##### Supplied material #####

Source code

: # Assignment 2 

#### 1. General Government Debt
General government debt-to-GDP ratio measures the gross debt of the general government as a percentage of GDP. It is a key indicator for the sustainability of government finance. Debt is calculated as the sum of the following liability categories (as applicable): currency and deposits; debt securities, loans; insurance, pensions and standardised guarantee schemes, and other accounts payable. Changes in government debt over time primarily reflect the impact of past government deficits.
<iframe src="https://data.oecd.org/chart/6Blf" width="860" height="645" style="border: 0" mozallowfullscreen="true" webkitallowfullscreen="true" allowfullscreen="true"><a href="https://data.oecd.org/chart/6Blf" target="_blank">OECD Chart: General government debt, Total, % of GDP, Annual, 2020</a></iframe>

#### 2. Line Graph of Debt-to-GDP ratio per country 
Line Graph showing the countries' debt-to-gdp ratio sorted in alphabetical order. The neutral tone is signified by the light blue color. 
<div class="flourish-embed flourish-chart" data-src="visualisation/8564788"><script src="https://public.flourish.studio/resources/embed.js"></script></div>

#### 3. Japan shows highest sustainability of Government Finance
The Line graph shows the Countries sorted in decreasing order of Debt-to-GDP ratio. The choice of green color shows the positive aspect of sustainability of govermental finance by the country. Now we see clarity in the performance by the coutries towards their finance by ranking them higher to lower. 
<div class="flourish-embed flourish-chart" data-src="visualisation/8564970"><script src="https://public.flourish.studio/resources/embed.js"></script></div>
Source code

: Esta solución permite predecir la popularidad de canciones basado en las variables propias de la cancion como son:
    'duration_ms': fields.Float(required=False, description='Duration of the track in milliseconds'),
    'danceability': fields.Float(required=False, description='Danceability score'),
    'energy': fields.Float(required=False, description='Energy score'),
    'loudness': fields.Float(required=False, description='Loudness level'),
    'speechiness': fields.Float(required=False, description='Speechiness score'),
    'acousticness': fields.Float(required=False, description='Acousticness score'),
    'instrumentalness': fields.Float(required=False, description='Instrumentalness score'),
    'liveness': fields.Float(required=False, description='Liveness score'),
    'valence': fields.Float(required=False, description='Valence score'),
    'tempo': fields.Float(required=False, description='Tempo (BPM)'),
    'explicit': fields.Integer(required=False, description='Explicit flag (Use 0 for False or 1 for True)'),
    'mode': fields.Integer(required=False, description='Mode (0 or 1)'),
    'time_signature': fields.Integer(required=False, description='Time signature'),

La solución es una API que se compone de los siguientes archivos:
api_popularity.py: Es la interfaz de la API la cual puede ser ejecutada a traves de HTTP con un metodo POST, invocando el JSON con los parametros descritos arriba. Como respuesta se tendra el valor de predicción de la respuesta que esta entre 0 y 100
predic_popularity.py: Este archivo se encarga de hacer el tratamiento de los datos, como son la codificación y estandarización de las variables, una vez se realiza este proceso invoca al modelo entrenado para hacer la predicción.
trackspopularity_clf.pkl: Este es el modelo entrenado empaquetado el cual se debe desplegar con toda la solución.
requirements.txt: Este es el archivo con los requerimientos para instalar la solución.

#####

- **What you should do**
Copy out the full set of records precisely, leaving nothing out.

- **Result of this exercise**
Source code

: # Assignment 2 

#### 1. General Government Debt
General government debt-to-GDP ratio measures the gross debt of the general government as a percentage of GDP. It is a key indicator for the sustainability of government finance. Debt is calculated as the sum of the following liability categories (as applicable): currency and deposits; debt securities, loans; insurance, pensions and standardised guarantee schemes, and other accounts payable. Changes in government debt over time primarily reflect the impact of past government deficits.
<iframe src="https://data.oecd.org/chart/6Blf" width="860" height="645" style="border: 0" mozallowfullscreen="true" webkitallowfullscreen="true" allowfullscreen="true"><a href="https://data.oecd.org/chart/6Blf" target="_blank">OECD Chart: General government debt, Total, % of GDP, Annual, 2020</a></iframe>

#### 2. Line Graph of Debt-to-GDP ratio per country 
Line Graph showing the countries' debt-to-gdp ratio sorted in alphabetical order. The neutral tone is signified by the light blue color. 
<div class="flourish-embed flourish-chart" data-src="visualisation/8564788"><script src="https://public.flourish.studio/resources/embed.js"></script></div>

#### 3. Japan shows highest sustainability of Government Finance
The Line graph shows the Countries sorted in decreasing order of Debt-to-GDP ratio. The choice of green color shows the positive aspect of sustainability of govermental finance by the country. Now we see clarity in the performance by the coutries towards their finance by ranking them higher to lower. 
<div class="flourish-embed flourish-chart" data-src="visualisation/8564970"><script src="https://public.flourish.studio/resources/embed.js"></script></div>
Source code

: Esta solución permite predecir la popularidad de canciones basado en las variables propias de la cancion como son:
    'duration_ms': fields.Float(required=False, description='Duration of the track in milliseconds'),
    'danceability': fields.Float(required=False, description='Danceability score'),
    'energy': fields.Float(required=False, description='Energy score'),
    'loudness': fields.Float(required=False, description='Loudness level'),
    'speechiness': fields.Float(required=False, description='Speechiness score'),
    'acousticness': fields.Float(required=False, description='Acousticness score'),
    'instrumentalness': fields.Float(required=False, description='Instrumentalness score'),
    'liveness': fields.Float(required=False, description='Liveness score'),
    'valence': fields.Float(required=False, description='Valence score'),
    'tempo': fields.Float(required=False, description='Tempo (BPM)'),
    'explicit': fields.Integer(required=False, description='Explicit flag (Use 0 for False or 1 for True)'),
    'mode': fields.Integer(required=False, description='Mode (0 or 1)'),
    'time_signature': fields.Integer(required=False, description='Time signature'),

La solución es una API que se compone de los siguientes archivos:
api_popularity.py: Es la interfaz de la API la cual puede ser ejecutada a traves de HTTP con un metodo POST, invocando el JSON con los parametros descritos arriba. Como respuesta se tendra el valor de predicción de la respuesta que esta entre 0 y 100
predic_popularity.py: Este archivo se encarga de hacer el tratamiento de los datos, como son la codificación y estandarización de las variables, una vez se realiza este proceso invoca al modelo entrenado para hacer la predicción.
trackspopularity_clf.pkl: Este es el modelo entrenado empaquetado el cual se debe desplegar con toda la solución.
requirements.txt: Este es el archivo con los requerimientos para instalar la solución.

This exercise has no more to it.